* [PROBLEM TO SOLVE]: From the records, return each line that has the word "validação" in it.

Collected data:
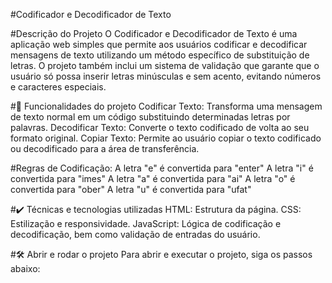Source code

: #Codificador e Decodificador de Texto

#Descrição do Projeto
O Codificador e Decodificador de Texto é uma aplicação web simples que permite aos usuários codificar e decodificar mensagens de texto utilizando um método específico de substituição de letras. O projeto também inclui um sistema de validação que garante que o usuário só possa inserir letras minúsculas e sem acento, evitando números e caracteres especiais.

#🔨 Funcionalidades do projeto
Codificar Texto: Transforma uma mensagem de texto normal em um código substituindo determinadas letras por palavras.
Decodificar Texto: Converte o texto codificado de volta ao seu formato original.
Copiar Texto: Permite ao usuário copiar o texto codificado ou decodificado para a área de transferência.

#Regras de Codificação:
A letra "e" é convertida para "enter"
A letra "i" é convertida para "imes"
A letra "a" é convertida para "ai"
A letra "o" é convertida para "ober"
A letra "u" é convertida para "ufat"

#✔️ Técnicas e tecnologias utilizadas
HTML: Estrutura da página.
CSS: Estilização e responsividade.
JavaScript: Lógica de codificação e decodificação, bem como validação de entradas do usuário.

#🛠️ Abrir e rodar o projeto
Para abrir e executar o projeto, siga os passos abaixo:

* [PROBLEM SOLUTION]:
O Codificador e Decodificador de Texto é uma aplicação web simples que permite aos usuários codificar e decodificar mensagens de texto utilizando um método específico de substituição de letras. O projeto também inclui um sistema de validação que garante que o usuário só possa inserir letras minúsculas e sem acento, evitando números e caracteres especiais.
JavaScript: Lógica de codificação e decodificação, bem como validação de entradas do usuário.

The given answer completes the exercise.